PROBLEM DESCRIPTION: For each line below, print it again exactly as shown.

(DATA FOR PROCESSING)

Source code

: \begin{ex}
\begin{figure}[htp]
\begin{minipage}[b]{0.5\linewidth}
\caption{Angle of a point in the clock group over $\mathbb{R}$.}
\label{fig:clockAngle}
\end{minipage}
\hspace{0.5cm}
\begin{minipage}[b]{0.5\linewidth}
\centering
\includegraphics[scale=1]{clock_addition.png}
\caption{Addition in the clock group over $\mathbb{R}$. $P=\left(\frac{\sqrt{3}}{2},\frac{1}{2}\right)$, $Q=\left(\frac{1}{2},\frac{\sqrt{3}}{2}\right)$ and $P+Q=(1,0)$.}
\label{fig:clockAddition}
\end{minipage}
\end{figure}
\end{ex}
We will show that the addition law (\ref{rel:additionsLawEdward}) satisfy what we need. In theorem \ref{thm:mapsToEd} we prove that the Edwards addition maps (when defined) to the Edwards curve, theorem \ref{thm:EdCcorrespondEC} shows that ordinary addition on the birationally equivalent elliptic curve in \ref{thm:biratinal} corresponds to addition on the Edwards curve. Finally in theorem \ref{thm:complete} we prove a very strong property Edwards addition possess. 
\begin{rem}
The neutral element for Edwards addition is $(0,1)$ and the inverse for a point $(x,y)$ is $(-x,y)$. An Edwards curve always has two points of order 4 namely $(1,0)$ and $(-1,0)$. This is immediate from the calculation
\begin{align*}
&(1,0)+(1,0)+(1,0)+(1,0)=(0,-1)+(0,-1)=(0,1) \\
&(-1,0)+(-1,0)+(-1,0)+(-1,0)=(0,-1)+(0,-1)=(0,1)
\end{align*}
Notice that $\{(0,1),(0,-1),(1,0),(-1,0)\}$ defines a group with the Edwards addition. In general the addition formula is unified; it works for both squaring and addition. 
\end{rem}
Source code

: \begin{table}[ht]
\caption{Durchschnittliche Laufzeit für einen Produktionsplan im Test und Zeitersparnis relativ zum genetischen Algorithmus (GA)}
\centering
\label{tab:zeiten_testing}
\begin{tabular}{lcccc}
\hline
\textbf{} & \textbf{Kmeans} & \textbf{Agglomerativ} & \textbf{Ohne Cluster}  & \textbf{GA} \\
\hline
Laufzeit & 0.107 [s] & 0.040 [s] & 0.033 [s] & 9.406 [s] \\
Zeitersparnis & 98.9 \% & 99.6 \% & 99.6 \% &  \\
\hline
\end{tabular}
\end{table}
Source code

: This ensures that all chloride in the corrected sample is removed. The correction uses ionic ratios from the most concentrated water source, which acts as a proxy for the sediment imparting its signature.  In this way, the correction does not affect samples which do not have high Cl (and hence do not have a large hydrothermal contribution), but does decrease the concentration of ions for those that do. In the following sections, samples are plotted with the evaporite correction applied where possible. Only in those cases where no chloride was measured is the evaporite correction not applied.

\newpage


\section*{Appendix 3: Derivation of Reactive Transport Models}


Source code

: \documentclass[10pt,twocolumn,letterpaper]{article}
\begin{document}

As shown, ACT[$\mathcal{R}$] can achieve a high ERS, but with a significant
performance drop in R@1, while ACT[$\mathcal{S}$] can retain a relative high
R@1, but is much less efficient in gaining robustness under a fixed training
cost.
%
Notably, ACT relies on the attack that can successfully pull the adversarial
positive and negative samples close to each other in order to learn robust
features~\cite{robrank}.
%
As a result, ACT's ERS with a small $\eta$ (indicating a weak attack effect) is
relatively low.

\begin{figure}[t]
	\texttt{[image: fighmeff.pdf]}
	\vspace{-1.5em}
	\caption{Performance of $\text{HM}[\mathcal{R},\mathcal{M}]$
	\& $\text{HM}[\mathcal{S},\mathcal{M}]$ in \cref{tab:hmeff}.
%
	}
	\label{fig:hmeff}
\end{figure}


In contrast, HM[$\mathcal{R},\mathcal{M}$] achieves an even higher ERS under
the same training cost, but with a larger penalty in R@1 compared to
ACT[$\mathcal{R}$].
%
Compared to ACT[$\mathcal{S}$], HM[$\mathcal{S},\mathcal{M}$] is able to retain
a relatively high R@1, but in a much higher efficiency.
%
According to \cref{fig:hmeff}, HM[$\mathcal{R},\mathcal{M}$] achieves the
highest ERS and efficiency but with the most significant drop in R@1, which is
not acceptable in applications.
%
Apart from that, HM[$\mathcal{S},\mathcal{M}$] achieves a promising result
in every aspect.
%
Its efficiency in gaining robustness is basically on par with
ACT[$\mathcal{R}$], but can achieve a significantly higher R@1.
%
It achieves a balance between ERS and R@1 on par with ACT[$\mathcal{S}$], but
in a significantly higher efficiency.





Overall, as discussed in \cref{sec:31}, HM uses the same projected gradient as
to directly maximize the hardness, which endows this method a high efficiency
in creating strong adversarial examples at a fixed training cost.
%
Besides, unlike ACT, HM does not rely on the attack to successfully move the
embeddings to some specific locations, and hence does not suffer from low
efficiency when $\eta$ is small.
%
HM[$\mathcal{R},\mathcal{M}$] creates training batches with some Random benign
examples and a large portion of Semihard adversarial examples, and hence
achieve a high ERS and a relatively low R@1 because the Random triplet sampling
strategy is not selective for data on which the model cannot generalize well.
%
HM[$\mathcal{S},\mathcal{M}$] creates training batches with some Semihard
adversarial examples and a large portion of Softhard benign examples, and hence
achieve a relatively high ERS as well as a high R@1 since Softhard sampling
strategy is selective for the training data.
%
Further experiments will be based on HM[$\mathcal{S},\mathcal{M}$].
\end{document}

(End DATA FOR PROCESSING)

RESPONSE TO THE EXERCISE:
Source code

: \begin{ex}
\begin{figure}[htp]
\begin{minipage}[b]{0.5\linewidth}
\caption{Angle of a point in the clock group over $\mathbb{R}$.}
\label{fig:clockAngle}
\end{minipage}
\hspace{0.5cm}
\begin{minipage}[b]{0.5\linewidth}
\centering
\includegraphics[scale=1]{clock_addition.png}
\caption{Addition in the clock group over $\mathbb{R}$. $P=\left(\frac{\sqrt{3}}{2},\frac{1}{2}\right)$, $Q=\left(\frac{1}{2},\frac{\sqrt{3}}{2}\right)$ and $P+Q=(1,0)$.}
\label{fig:clockAddition}
\end{minipage}
\end{figure}
\end{ex}
We will show that the addition law (\ref{rel:additionsLawEdward}) satisfy what we need. In theorem \ref{thm:mapsToEd} we prove that the Edwards addition maps (when defined) to the Edwards curve, theorem \ref{thm:EdCcorrespondEC} shows that ordinary addition on the birationally equivalent elliptic curve in \ref{thm:biratinal} corresponds to addition on the Edwards curve. Finally in theorem \ref{thm:complete} we prove a very strong property Edwards addition possess. 
\begin{rem}
The neutral element for Edwards addition is $(0,1)$ and the inverse for a point $(x,y)$ is $(-x,y)$. An Edwards curve always has two points of order 4 namely $(1,0)$ and $(-1,0)$. This is immediate from the calculation
\begin{align*}
&(1,0)+(1,0)+(1,0)+(1,0)=(0,-1)+(0,-1)=(0,1) \\
&(-1,0)+(-1,0)+(-1,0)+(-1,0)=(0,-1)+(0,-1)=(0,1)
\end{align*}
Notice that $\{(0,1),(0,-1),(1,0),(-1,0)\}$ defines a group with the Edwards addition. In general the addition formula is unified; it works for both squaring and addition. 
\end{rem}
Source code

: \begin{table}[ht]
\caption{Durchschnittliche Laufzeit für einen Produktionsplan im Test und Zeitersparnis relativ zum genetischen Algorithmus (GA)}
\centering
\label{tab:zeiten_testing}
\begin{tabular}{lcccc}
\hline
\textbf{} & \textbf{Kmeans} & \textbf{Agglomerativ} & \textbf{Ohne Cluster}  & \textbf{GA} \\
\hline
Laufzeit & 0.107 [s] & 0.040 [s] & 0.033 [s] & 9.406 [s] \\
Zeitersparnis & 98.9 \% & 99.6 \% & 99.6 \% &  \\
\hline
\end{tabular}
\end{table}
Source code

: This ensures that all chloride in the corrected sample is removed. The correction uses ionic ratios from the most concentrated water source, which acts as a proxy for the sediment imparting its signature.  In this way, the correction does not affect samples which do not have high Cl (and hence do not have a large hydrothermal contribution), but does decrease the concentration of ions for those that do. In the following sections, samples are plotted with the evaporite correction applied where possible. Only in those cases where no chloride was measured is the evaporite correction not applied.

\newpage


\section*{Appendix 3: Derivation of Reactive Transport Models}


Source code

: \documentclass[10pt,twocolumn,letterpaper]{article}
\begin{document}

As shown, ACT[$\mathcal{R}$] can achieve a high ERS, but with a significant
performance drop in R@1, while ACT[$\mathcal{S}$] can retain a relative high
R@1, but is much less efficient in gaining robustness under a fixed training
cost.
%
Notably, ACT relies on the attack that can successfully pull the adversarial
positive and negative samples close to each other in order to learn robust
features~\cite{robrank}.
%
As a result, ACT's ERS with a small $\eta$ (indicating a weak attack effect) is
relatively low.

\begin{figure}[t]
	\texttt{[image: fighmeff.pdf]}
	\vspace{-1.5em}
	\caption{Performance of $\text{HM}[\mathcal{R},\mathcal{M}]$
	\& $\text{HM}[\mathcal{S},\mathcal{M}]$ in \cref{tab:hmeff}.
%
	}
	\label{fig:hmeff}
\end{figure}


In contrast, HM[$\mathcal{R},\mathcal{M}$] achieves an even higher ERS under
the same training cost, but with a larger penalty in R@1 compared to
ACT[$\mathcal{R}$].
%
Compared to ACT[$\mathcal{S}$], HM[$\mathcal{S},\mathcal{M}$] is able to retain
a relatively high R@1, but in a much higher efficiency.
%
According to \cref{fig:hmeff}, HM[$\mathcal{R},\mathcal{M}$] achieves the
highest ERS and efficiency but with the most significant drop in R@1, which is
not acceptable in applications.
%
Apart from that, HM[$\mathcal{S},\mathcal{M}$] achieves a promising result
in every aspect.
%
Its efficiency in gaining robustness is basically on par with
ACT[$\mathcal{R}$], but can achieve a significantly higher R@1.
%
It achieves a balance between ERS and R@1 on par with ACT[$\mathcal{S}$], but
in a significantly higher efficiency.





Overall, as discussed in \cref{sec:31}, HM uses the same projected gradient as
to directly maximize the hardness, which endows this method a high efficiency
in creating strong adversarial examples at a fixed training cost.
%
Besides, unlike ACT, HM does not rely on the attack to successfully move the
embeddings to some specific locations, and hence does not suffer from low
efficiency when $\eta$ is small.
%
HM[$\mathcal{R},\mathcal{M}$] creates training batches with some Random benign
examples and a large portion of Semihard adversarial examples, and hence
achieve a high ERS and a relatively low R@1 because the Random triplet sampling
strategy is not selective for data on which the model cannot generalize well.
%
HM[$\mathcal{S},\mathcal{M}$] creates training batches with some Semihard
adversarial examples and a large portion of Softhard benign examples, and hence
achieve a relatively high ERS as well as a high R@1 since Softhard sampling
strategy is selective for the training data.
%
Further experiments will be based on HM[$\mathcal{S},\mathcal{M}$].
\end{document}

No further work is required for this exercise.